[Source information Boundary: Start]

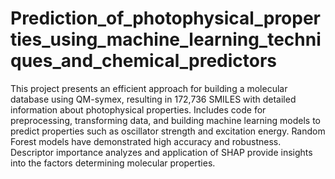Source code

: # Prediction_of_photophysical_properties_using_machine_learning_techniques_and_chemical_predictors
 
This project presents an efficient approach for building a molecular database using QM-symex, resulting in 172,736 SMILES with detailed information about photophysical properties. Includes code for preprocessing, transforming data, and building machine learning models to predict properties such as oscillator strength and excitation energy. Random Forest models have demonstrated high accuracy and robustness. Descriptor importance analyzes and application of SHAP provide insights into the factors determining molecular properties.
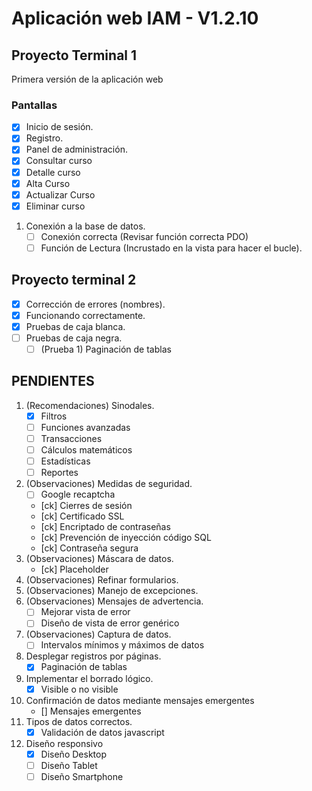 # Aplicación web IAM - V1.2.10
## Proyecto Terminal 1
Primera versión de la aplicación web

### Pantallas
- [x] Inicio de sesión.
- [x] Registro.
- [x] Panel de administración.
- [x] Consultar curso
- [x] Detalle curso
- [x] Alta Curso
- [x] Actualizar Curso
- [x] Eliminar curso
1. Conexión a la base de datos.
    - [ ] Conexión correcta (Revisar función correcta PDO)
    - [ ] Función de Lectura (Incrustado en la vista para hacer el bucle).

## Proyecto terminal 2
- [x] Corrección de errores (nombres).
- [x] Funcionando correctamente.
- [x] Pruebas de caja blanca.
- [ ] Pruebas de caja negra.
    - [ ] \(Prueba 1) Paginación de tablas

## PENDIENTES
1. \(Recomendaciones) Sinodales.
    - [x] Filtros
    - [ ] Funciones avanzadas
    - [ ] Transacciones
    - [ ] Cálculos matemáticos
    - [ ] Estadísticas
    - [ ] Reportes
2. \(Observaciones) Medidas de seguridad.
    - [ ] Google recaptcha
    - [ck] Cierres de sesión
    - [ck] Certificado SSL
    - [ck] Encriptado de contraseñas
    - [ck] Prevención de inyección código SQL
    - [ck] Contraseña segura
3. \(Observaciones) Máscara de datos.
    - [ck] Placeholder
4. \(Observaciones) Refinar formularios.
5. \(Observaciones) Manejo de excepciones.
6. \(Observaciones) Mensajes de advertencia.
    - [ ] Mejorar vista de error
    - [ ] Diseño de vista de error genérico
7.  \(Observaciones) Captura de datos.
    - [ ] Intervalos mínimos y máximos de datos
8. Desplegar registros por páginas.
    - [x] Paginación de tablas
9. Implementar el borrado lógico.
    - [x] Visible o no visible
10. Confirmación de datos mediante mensajes emergentes
    - [] Mensajes emergentes
11. Tipos de datos correctos.
    - [x] Validación de datos javascript
12. Diseño responsivo
    - [x] Diseño Desktop
    - [ ] Diseño Tablet
    - [ ] Diseño Smartphone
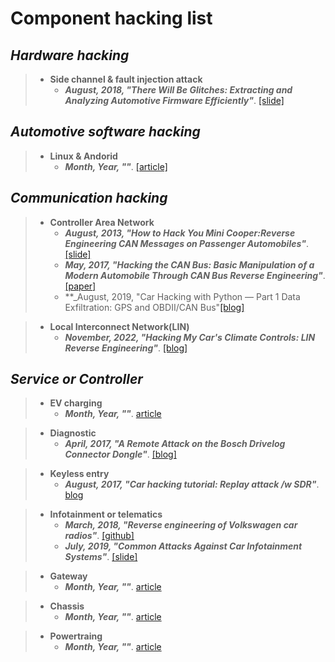 # Component hacking list

## ***Hardware hacking***
> - **Side channel & fault injection attack**
>   - **_August, 2018, "There Will Be Glitches:
Extracting and Analyzing Automotive Firmware Efficiently"_**. [[slide]](https://i.blackhat.com/us-18/Wed-August-8/us-18-Milburn-There-Will-Be-Glitches-Extracting-And-Analyzing-Automotive-Firmware-Efficiently.pdf)

## ***Automotive software hacking***
> - **Linux & Andorid**
>   - **_Month, Year, ""_**. [[article]]( "")

## ***Communication hacking***
> - **Controller Area Network**
>   - **_August, 2013, "How to Hack You Mini Cooper:Reverse Engineering CAN Messages on Passenger Automobiles"_**. [[slide]](https://pdfs.semanticscholar.org/9f59/33d34f85746f925c6c3583a54530129e3264.pdf)
>   - **_May, 2017, "Hacking the CAN Bus: Basic Manipulation of a Modern Automobile Through CAN Bus Reverse Engineering"_**. [[paper]](https://www.giac.org/paper/gcia/9927/hacking-bus-basic-manipulation-modern-automobile-bus-reverse-engineering/133228)
>   - **_August, 2019, "Car Hacking with Python — Part 1 Data Exfiltration: GPS and OBDII/CAN Bus"[[blog]](https://medium.com/bugbountywriteup/car-hacking-with-python-part-1-data-exfiltration-gps-and-obdii-can-bus-69bc6b101fd1)

> - **Local Interconnect Network(LIN)**
>   - **_November, 2022, "Hacking My Car's Climate Controls: LIN Reverse Engineering"_**. [[blog]](https://bitzero.tech/posts/2022/11/30/hacking-my-cars-climate-controls-lin-reverse-engineering)

## ***Service or Controller***
> - **EV charging**
>   - **_Month, Year, ""_**. [article]( "")

> - **Diagnostic**
>   - **_April, 2017, "A Remote Attack on the Bosch Drivelog Connector Dongle"_**. [[blog]](https://argus-sec.com/blog/cyber-security-blog/remote-attack-bosch-drivelog-connector-dongle/)

> - **Keyless entry**
>   - **_August, 2017, "Car hacking tutorial: Replay attack /w SDR"_**. [blog](https://ivanorsolic.github.io/post/car-hacking/)

> - **Infotainment or telematics**
>   - **_March, 2018, "Reverse engineering of Volkswagen car radios"_**. [[github]](https://github.com/mnaberez/vwradio)
>   - **_July, 2019, "Common Attacks Against Car Infotainment Systems"_**. [[slide]](https://events19.linuxfoundation.org/wp-content/uploads/2018/07/ALS19-Common-Attacks-Against-Car-Infotainment-Systems.pdf)



> - **Gateway**
>   - **_Month, Year, ""_**. [article]( "")

> - **Chassis**
>   - **_Month, Year, ""_**. [article]( "")

> - **Powertraing**
>   - **_Month, Year, ""_**. [article]( "")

[Source information Boundary: End]

Work required:
Would you copy out every line in the records that includes the string "Controller"?

Task result:
> - **Controller Area Network**
## ***Service or Controller***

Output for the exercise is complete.